-- Data to process follows --

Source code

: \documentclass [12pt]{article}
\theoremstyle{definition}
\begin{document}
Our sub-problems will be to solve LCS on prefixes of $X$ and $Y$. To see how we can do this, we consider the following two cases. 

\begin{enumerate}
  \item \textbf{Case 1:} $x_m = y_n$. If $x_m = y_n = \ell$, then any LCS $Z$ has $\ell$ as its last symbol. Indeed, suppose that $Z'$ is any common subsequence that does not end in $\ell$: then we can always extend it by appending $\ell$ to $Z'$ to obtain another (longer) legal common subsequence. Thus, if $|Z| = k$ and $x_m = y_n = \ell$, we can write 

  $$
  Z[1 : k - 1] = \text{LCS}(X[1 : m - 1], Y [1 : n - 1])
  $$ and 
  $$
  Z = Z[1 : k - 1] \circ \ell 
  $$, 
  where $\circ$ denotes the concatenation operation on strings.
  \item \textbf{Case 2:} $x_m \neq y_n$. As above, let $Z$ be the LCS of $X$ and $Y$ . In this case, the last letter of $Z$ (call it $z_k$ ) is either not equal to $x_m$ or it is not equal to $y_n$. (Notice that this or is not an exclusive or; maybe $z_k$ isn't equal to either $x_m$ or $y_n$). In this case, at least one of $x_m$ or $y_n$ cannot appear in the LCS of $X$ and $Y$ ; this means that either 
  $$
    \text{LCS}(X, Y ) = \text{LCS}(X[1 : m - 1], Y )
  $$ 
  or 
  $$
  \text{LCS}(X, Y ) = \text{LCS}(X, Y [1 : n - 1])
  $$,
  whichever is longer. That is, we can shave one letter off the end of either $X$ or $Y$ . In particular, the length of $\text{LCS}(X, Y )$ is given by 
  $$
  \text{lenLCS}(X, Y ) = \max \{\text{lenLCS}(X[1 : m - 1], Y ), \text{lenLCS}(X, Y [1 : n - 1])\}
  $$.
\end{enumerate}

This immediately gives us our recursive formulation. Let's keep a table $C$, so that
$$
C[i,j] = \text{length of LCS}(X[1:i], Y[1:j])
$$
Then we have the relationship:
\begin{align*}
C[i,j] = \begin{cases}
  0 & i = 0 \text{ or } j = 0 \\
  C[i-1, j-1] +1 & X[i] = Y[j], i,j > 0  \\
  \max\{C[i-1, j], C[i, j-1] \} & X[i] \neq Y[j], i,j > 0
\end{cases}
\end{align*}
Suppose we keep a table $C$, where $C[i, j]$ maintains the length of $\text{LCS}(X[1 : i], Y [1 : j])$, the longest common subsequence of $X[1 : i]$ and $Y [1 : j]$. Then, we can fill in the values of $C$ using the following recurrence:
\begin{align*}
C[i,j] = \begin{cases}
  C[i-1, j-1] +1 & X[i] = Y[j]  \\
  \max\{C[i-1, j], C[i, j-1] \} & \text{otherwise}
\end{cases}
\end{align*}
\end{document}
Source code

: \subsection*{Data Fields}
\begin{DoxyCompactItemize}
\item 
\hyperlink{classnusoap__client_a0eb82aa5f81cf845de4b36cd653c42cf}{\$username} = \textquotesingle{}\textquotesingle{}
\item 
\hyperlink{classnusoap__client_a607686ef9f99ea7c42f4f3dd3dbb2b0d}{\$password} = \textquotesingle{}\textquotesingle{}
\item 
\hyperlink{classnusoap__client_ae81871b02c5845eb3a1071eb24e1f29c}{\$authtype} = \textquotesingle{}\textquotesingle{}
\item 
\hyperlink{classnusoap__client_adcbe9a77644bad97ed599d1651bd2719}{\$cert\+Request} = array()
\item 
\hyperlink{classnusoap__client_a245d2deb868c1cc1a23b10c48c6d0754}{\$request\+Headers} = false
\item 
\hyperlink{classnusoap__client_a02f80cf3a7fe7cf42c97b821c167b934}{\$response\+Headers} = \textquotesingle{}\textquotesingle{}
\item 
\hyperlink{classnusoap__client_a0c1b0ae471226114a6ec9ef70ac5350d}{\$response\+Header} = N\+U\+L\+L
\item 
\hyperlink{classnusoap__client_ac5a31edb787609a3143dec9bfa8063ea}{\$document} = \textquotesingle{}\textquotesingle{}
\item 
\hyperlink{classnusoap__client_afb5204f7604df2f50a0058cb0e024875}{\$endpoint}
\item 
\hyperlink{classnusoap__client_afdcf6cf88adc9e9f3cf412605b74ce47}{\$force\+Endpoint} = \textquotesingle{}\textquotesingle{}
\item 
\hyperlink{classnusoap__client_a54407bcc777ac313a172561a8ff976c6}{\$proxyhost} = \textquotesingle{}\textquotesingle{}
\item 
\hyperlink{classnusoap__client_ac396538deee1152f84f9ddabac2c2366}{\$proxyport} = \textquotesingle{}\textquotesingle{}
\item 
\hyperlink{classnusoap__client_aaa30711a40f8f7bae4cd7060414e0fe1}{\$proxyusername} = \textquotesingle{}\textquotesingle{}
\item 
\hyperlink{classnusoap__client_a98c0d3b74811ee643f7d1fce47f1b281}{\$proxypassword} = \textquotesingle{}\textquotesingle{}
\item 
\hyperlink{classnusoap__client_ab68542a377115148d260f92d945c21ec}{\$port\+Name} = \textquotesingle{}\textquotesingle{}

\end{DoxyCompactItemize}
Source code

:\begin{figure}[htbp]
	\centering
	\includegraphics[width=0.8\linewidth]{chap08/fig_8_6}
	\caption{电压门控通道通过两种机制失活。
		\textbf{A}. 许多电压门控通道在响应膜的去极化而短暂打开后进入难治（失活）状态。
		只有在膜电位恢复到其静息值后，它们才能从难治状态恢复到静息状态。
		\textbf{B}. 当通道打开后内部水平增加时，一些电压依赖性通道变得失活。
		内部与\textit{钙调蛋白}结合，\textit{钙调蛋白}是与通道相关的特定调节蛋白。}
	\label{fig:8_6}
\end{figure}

-- Data to process concluded --

● **Aim of the exercise**
Your task is to output all of the data above word for word.

● **Written answer**
Source code

: \documentclass [12pt]{article}
\theoremstyle{definition}
\begin{document}
Our sub-problems will be to solve LCS on prefixes of $X$ and $Y$. To see how we can do this, we consider the following two cases. 

\begin{enumerate}
  \item \textbf{Case 1:} $x_m = y_n$. If $x_m = y_n = \ell$, then any LCS $Z$ has $\ell$ as its last symbol. Indeed, suppose that $Z'$ is any common subsequence that does not end in $\ell$: then we can always extend it by appending $\ell$ to $Z'$ to obtain another (longer) legal common subsequence. Thus, if $|Z| = k$ and $x_m = y_n = \ell$, we can write 

  $$
  Z[1 : k - 1] = \text{LCS}(X[1 : m - 1], Y [1 : n - 1])
  $$ and 
  $$
  Z = Z[1 : k - 1] \circ \ell 
  $$, 
  where $\circ$ denotes the concatenation operation on strings.
  \item \textbf{Case 2:} $x_m \neq y_n$. As above, let $Z$ be the LCS of $X$ and $Y$ . In this case, the last letter of $Z$ (call it $z_k$ ) is either not equal to $x_m$ or it is not equal to $y_n$. (Notice that this or is not an exclusive or; maybe $z_k$ isn't equal to either $x_m$ or $y_n$). In this case, at least one of $x_m$ or $y_n$ cannot appear in the LCS of $X$ and $Y$ ; this means that either 
  $$
    \text{LCS}(X, Y ) = \text{LCS}(X[1 : m - 1], Y )
  $$ 
  or 
  $$
  \text{LCS}(X, Y ) = \text{LCS}(X, Y [1 : n - 1])
  $$,
  whichever is longer. That is, we can shave one letter off the end of either $X$ or $Y$ . In particular, the length of $\text{LCS}(X, Y )$ is given by 
  $$
  \text{lenLCS}(X, Y ) = \max \{\text{lenLCS}(X[1 : m - 1], Y ), \text{lenLCS}(X, Y [1 : n - 1])\}
  $$.
\end{enumerate}

This immediately gives us our recursive formulation. Let's keep a table $C$, so that
$$
C[i,j] = \text{length of LCS}(X[1:i], Y[1:j])
$$
Then we have the relationship:
\begin{align*}
C[i,j] = \begin{cases}
  0 & i = 0 \text{ or } j = 0 \\
  C[i-1, j-1] +1 & X[i] = Y[j], i,j > 0  \\
  \max\{C[i-1, j], C[i, j-1] \} & X[i] \neq Y[j], i,j > 0
\end{cases}
\end{align*}
Suppose we keep a table $C$, where $C[i, j]$ maintains the length of $\text{LCS}(X[1 : i], Y [1 : j])$, the longest common subsequence of $X[1 : i]$ and $Y [1 : j]$. Then, we can fill in the values of $C$ using the following recurrence:
\begin{align*}
C[i,j] = \begin{cases}
  C[i-1, j-1] +1 & X[i] = Y[j]  \\
  \max\{C[i-1, j], C[i, j-1] \} & \text{otherwise}
\end{cases}
\end{align*}
\end{document}
Source code

: \subsection*{Data Fields}
\begin{DoxyCompactItemize}
\item 
\hyperlink{classnusoap__client_a0eb82aa5f81cf845de4b36cd653c42cf}{\$username} = \textquotesingle{}\textquotesingle{}
\item 
\hyperlink{classnusoap__client_a607686ef9f99ea7c42f4f3dd3dbb2b0d}{\$password} = \textquotesingle{}\textquotesingle{}
\item 
\hyperlink{classnusoap__client_ae81871b02c5845eb3a1071eb24e1f29c}{\$authtype} = \textquotesingle{}\textquotesingle{}
\item 
\hyperlink{classnusoap__client_adcbe9a77644bad97ed599d1651bd2719}{\$cert\+Request} = array()
\item 
\hyperlink{classnusoap__client_a245d2deb868c1cc1a23b10c48c6d0754}{\$request\+Headers} = false
\item 
\hyperlink{classnusoap__client_a02f80cf3a7fe7cf42c97b821c167b934}{\$response\+Headers} = \textquotesingle{}\textquotesingle{}
\item 
\hyperlink{classnusoap__client_a0c1b0ae471226114a6ec9ef70ac5350d}{\$response\+Header} = N\+U\+L\+L
\item 
\hyperlink{classnusoap__client_ac5a31edb787609a3143dec9bfa8063ea}{\$document} = \textquotesingle{}\textquotesingle{}
\item 
\hyperlink{classnusoap__client_afb5204f7604df2f50a0058cb0e024875}{\$endpoint}
\item 
\hyperlink{classnusoap__client_afdcf6cf88adc9e9f3cf412605b74ce47}{\$force\+Endpoint} = \textquotesingle{}\textquotesingle{}
\item 
\hyperlink{classnusoap__client_a54407bcc777ac313a172561a8ff976c6}{\$proxyhost} = \textquotesingle{}\textquotesingle{}
\item 
\hyperlink{classnusoap__client_ac396538deee1152f84f9ddabac2c2366}{\$proxyport} = \textquotesingle{}\textquotesingle{}
\item 
\hyperlink{classnusoap__client_aaa30711a40f8f7bae4cd7060414e0fe1}{\$proxyusername} = \textquotesingle{}\textquotesingle{}
\item 
\hyperlink{classnusoap__client_a98c0d3b74811ee643f7d1fce47f1b281}{\$proxypassword} = \textquotesingle{}\textquotesingle{}
\item 
\hyperlink{classnusoap__client_ab68542a377115148d260f92d945c21ec}{\$port\+Name} = \textquotesingle{}\textquotesingle{}

\end{DoxyCompactItemize}
Source code

:\begin{figure}[htbp]
	\centering
	\includegraphics[width=0.8\linewidth]{chap08/fig_8_6}
	\caption{电压门控通道通过两种机制失活。
		\textbf{A}. 许多电压门控通道在响应膜的去极化而短暂打开后进入难治（失活）状态。
		只有在膜电位恢复到其静息值后，它们才能从难治状态恢复到静息状态。
		\textbf{B}. 当通道打开后内部水平增加时，一些电压依赖性通道变得失活。
		内部与\textit{钙调蛋白}结合，\textit{钙调蛋白}是与通道相关的特定调节蛋白。}
	\label{fig:8_6}
\end{figure}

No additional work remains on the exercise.